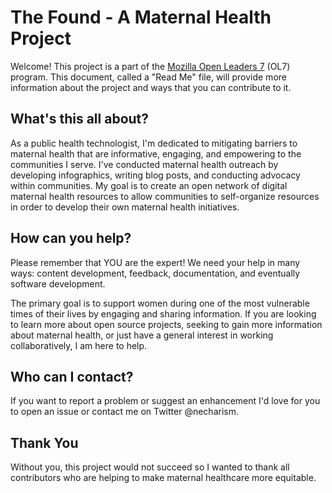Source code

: # The Found - A Maternal Health Project

Welcome! This project is a part of the [Mozilla Open Leaders 7](https://foundation.mozilla.org/en/opportunity/mozilla-open-leaders/) (OL7) program. This document, called a "Read Me" file, will provide more information about the project and ways that you can contribute to it.

## What's this all about?

As a public health technologist, I'm dedicated to mitigating barriers to maternal health that are informative, engaging, and empowering to the communities I serve. I've conducted maternal health outreach by developing infographics, writing blog posts, and conducting advocacy within communities. My goal is to create an open network of digital maternal health resources to allow communities to self-organize resources in order to develop their own maternal health initiatives.

## How can you help?

Please remember that YOU are the expert! We need your help in many ways: content development, feedback, documentation, and eventually software development.

The primary goal is to support women during one of the most vulnerable times of their lives by engaging and sharing information. If you are looking to learn more about open source projects, seeking to gain more information about maternal health, or just have a general interest in working collaboratively, I am here to help.

## Who can I contact?
If you want to report a problem or suggest an enhancement I'd love for you to open an issue or contact me on Twitter @necharism.

## Thank You
Without you, this project would not succeed so I wanted to thank all contributors who are helping to make maternal healthcare more equitable.
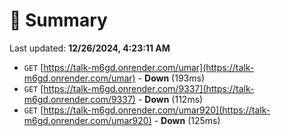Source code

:# 📖 Summary
Last updated: **12/26/2024, 4:23:11 AM**

- `GET` [https://talk-m6gd.onrender.com/umar](https://talk-m6gd.onrender.com/umar) - **Down** (193ms)
- `GET` [https://talk-m6gd.onrender.com/9337](https://talk-m6gd.onrender.com/9337) - **Down** (112ms)
- `GET` [https://talk-m6gd.onrender.com/umar920](https://talk-m6gd.onrender.com/umar920) - **Down** (125ms)

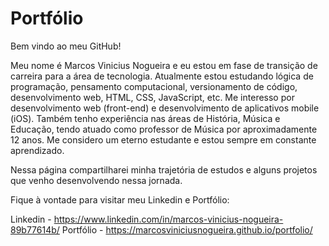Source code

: # Portfólio

Bem vindo ao meu GitHub!

Meu nome é Marcos Vinicius Nogueira e eu estou em fase de transição de carreira para a área de tecnologia. Atualmente estou estudando lógica de programação, pensamento computacional, versionamento de código, desenvolvimento web, HTML, CSS, JavaScript, etc. Me interesso por desenvolvimento web (front-end) e desenvolvimento de aplicativos mobile (iOS). Também tenho experiência nas áreas de História, Música e Educação, tendo atuado como professor de Música por aproximadamente 12 anos. Me considero um eterno estudante e estou sempre em constante aprendizado.

Nessa página compartilharei minha trajetória de estudos e alguns projetos que venho desenvolvendo nessa jornada.

Fique à vontade para visitar meu Linkedin e Portfólio:

Linkedin - https://www.linkedin.com/in/marcos-vinicius-nogueira-89b77614b/
Portfólio - https://marcosviniciusnogueira.github.io/portfolio/
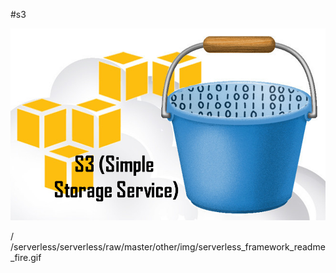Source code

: #s3

![S3](https://raw.githubusercontent.com/tabunmuri/study/master/images/s3.png)

/
/serverless/serverless/raw/master/other/img/serverless_framework_readme_fire.gif
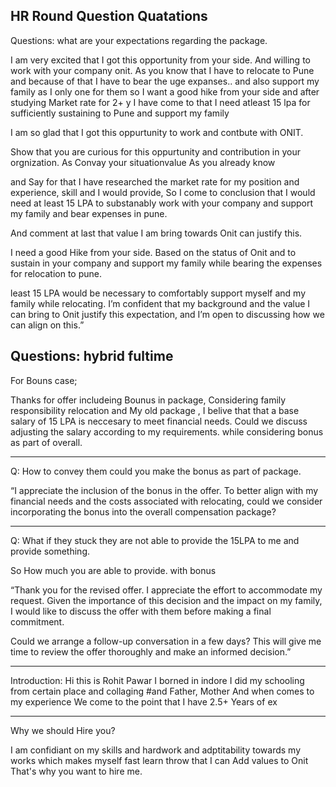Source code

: ## HR Round Question Quatations

Questions: what are your expectations regarding the package.

I am very excited that I got this opportunity from your side. And willing to work with your company onit.  As you know that I have to relocate to Pune and because of that I have to bear the uge expanses.. and also support my family as I only one for them so I want a good hike from your side and after studying Market rate for 2+ y I have come to that I need atleast 15 lpa for sufficiently sustaining to Pune and support my family 

I am so glad that I got this oppurtunity to work and contbute with ONIT.  

Show that you are curious for this oppurtunity and contribution in your orgnization. As
Convay your situationvalue As you already know 

and Say for that I have researched the market rate for my position and experience, skill and  I would provide, So I come to conclusion that I would need at least 15 LPA to substanably work with your company and support my family and bear expenses in pune.

And comment at last that value I am bring towards Onit can justify this. 


I need a good Hike from your side. Based on the status of Onit and to sustain in your company and support my family while bearing the expenses for relocation to pune. 


 least 15 LPA would be necessary to comfortably support myself and my family while relocating. I’m confident that my background and the value I can bring to Onit justify this expectation, and I’m open to discussing how we can align on this.”

Questions: hybrid fultime
----------------------------------------------------------------------------------------------

For Bouns case;

Thanks for offer includeing Bounus in package, 
Considering family responsibility
relocation
and My old package , I belive that that a base salary of 15 LPA is neccesary to meet financial needs. Could we discuss adjusting the salary according to my requirements. while considering bonus as part of overall.

------------------------------------------------------------------------------------
Q: How to convey them could you make the bonus as part of package.

“I appreciate the inclusion of the bonus in the offer. To better align with my financial needs and the costs associated with relocating, could we consider incorporating the bonus into the overall compensation package?

-----------------------------------------------------------------------------------------------

Q: What if they stuck they are not able to provide the 15LPA to me and provide something.

So How much you are able to provide.  with bonus

“Thank you for the revised offer. I appreciate the effort to accommodate my request. Given the importance of this decision and the impact on my family, I would like to discuss the offer with them before making a final commitment.

Could we arrange a follow-up conversation in a few days? This will give me time to review the offer thoroughly and make an informed decision.”


------------------------------------------------------------------------------------------------

Introduction: 
Hi this is Rohit Pawar 
I borned in indore
I did my schooling from certain place
and collaging
#and Father, Mother 
And when comes to my experience We come to the point that 
I have 2.5+ Years of ex

------------------------------------------------------

Why we should Hire you?

I am confidiant on my skills and hardwork and adptitability towards my works which makes myself fast learn throw that I can Add values to Onit That's why you want to hire me.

Assignment: Leaving out the images, repeat the listing above exactly.

Written solution:
Source code

: # The Found - A Maternal Health Project

Welcome! This project is a part of the [Mozilla Open Leaders 7](https://foundation.mozilla.org/en/opportunity/mozilla-open-leaders/) (OL7) program. This document, called a "Read Me" file, will provide more information about the project and ways that you can contribute to it.

## What's this all about?

As a public health technologist, I'm dedicated to mitigating barriers to maternal health that are informative, engaging, and empowering to the communities I serve. I've conducted maternal health outreach by developing infographics, writing blog posts, and conducting advocacy within communities. My goal is to create an open network of digital maternal health resources to allow communities to self-organize resources in order to develop their own maternal health initiatives.

## How can you help?

Please remember that YOU are the expert! We need your help in many ways: content development, feedback, documentation, and eventually software development.

The primary goal is to support women during one of the most vulnerable times of their lives by engaging and sharing information. If you are looking to learn more about open source projects, seeking to gain more information about maternal health, or just have a general interest in working collaboratively, I am here to help.

## Who can I contact?
If you want to report a problem or suggest an enhancement I'd love for you to open an issue or contact me on Twitter @necharism.

## Thank You
Without you, this project would not succeed so I wanted to thank all contributors who are helping to make maternal healthcare more equitable.
Source code

:# 📖 Summary
Last updated: **12/26/2024, 4:23:11 AM**

- `GET` [https://talk-m6gd.onrender.com/umar](https://talk-m6gd.onrender.com/umar) - **Down** (193ms)
- `GET` [https://talk-m6gd.onrender.com/9337](https://talk-m6gd.onrender.com/9337) - **Down** (112ms)
- `GET` [https://talk-m6gd.onrender.com/umar920](https://talk-m6gd.onrender.com/umar920) - **Down** (125ms)

Source code

: # Portfólio

Bem vindo ao meu GitHub!

Meu nome é Marcos Vinicius Nogueira e eu estou em fase de transição de carreira para a área de tecnologia. Atualmente estou estudando lógica de programação, pensamento computacional, versionamento de código, desenvolvimento web, HTML, CSS, JavaScript, etc. Me interesso por desenvolvimento web (front-end) e desenvolvimento de aplicativos mobile (iOS). Também tenho experiência nas áreas de História, Música e Educação, tendo atuado como professor de Música por aproximadamente 12 anos. Me considero um eterno estudante e estou sempre em constante aprendizado.

Nessa página compartilharei minha trajetória de estudos e alguns projetos que venho desenvolvendo nessa jornada.

Fique à vontade para visitar meu Linkedin e Portfólio:

Linkedin - https://www.linkedin.com/in/marcos-vinicius-nogueira-89b77614b/
Portfólio - https://marcosviniciusnogueira.github.io/portfolio/
Source code

: #s3

![S3](https://raw.githubusercontent.com/tabunmuri/study/master/images/s3.png)

/
/serverless/serverless/raw/master/other/img/serverless_framework_readme_fire.gif
Source code

: ## HR Round Question Quatations

Questions: what are your expectations regarding the package.

I am very excited that I got this opportunity from your side. And willing to work with your company onit.  As you know that I have to relocate to Pune and because of that I have to bear the uge expanses.. and also support my family as I only one for them so I want a good hike from your side and after studying Market rate for 2+ y I have come to that I need atleast 15 lpa for sufficiently sustaining to Pune and support my family 

I am so glad that I got this oppurtunity to work and contbute with ONIT.  

Show that you are curious for this oppurtunity and contribution in your orgnization. As
Convay your situationvalue As you already know 

and Say for that I have researched the market rate for my position and experience, skill and  I would provide, So I come to conclusion that I would need at least 15 LPA to substanably work with your company and support my family and bear expenses in pune.

And comment at last that value I am bring towards Onit can justify this. 


I need a good Hike from your side. Based on the status of Onit and to sustain in your company and support my family while bearing the expenses for relocation to pune. 


 least 15 LPA would be necessary to comfortably support myself and my family while relocating. I’m confident that my background and the value I can bring to Onit justify this expectation, and I’m open to discussing how we can align on this.”

Questions: hybrid fultime
----------------------------------------------------------------------------------------------

For Bouns case;

Thanks for offer includeing Bounus in package, 
Considering family responsibility
relocation
and My old package , I belive that that a base salary of 15 LPA is neccesary to meet financial needs. Could we discuss adjusting the salary according to my requirements. while considering bonus as part of overall.

------------------------------------------------------------------------------------
Q: How to convey them could you make the bonus as part of package.

“I appreciate the inclusion of the bonus in the offer. To better align with my financial needs and the costs associated with relocating, could we consider incorporating the bonus into the overall compensation package?

-----------------------------------------------------------------------------------------------

Q: What if they stuck they are not able to provide the 15LPA to me and provide something.

So How much you are able to provide.  with bonus

“Thank you for the revised offer. I appreciate the effort to accommodate my request. Given the importance of this decision and the impact on my family, I would like to discuss the offer with them before making a final commitment.

Could we arrange a follow-up conversation in a few days? This will give me time to review the offer thoroughly and make an informed decision.”


------------------------------------------------------------------------------------------------

Introduction: 
Hi this is Rohit Pawar 
I borned in indore
I did my schooling from certain place
and collaging
#and Father, Mother 
And when comes to my experience We come to the point that 
I have 2.5+ Years of ex

------------------------------------------------------

Why we should Hire you?

I am confidiant on my skills and hardwork and adptitability towards my works which makes myself fast learn throw that I can Add values to Onit That's why you want to hire me.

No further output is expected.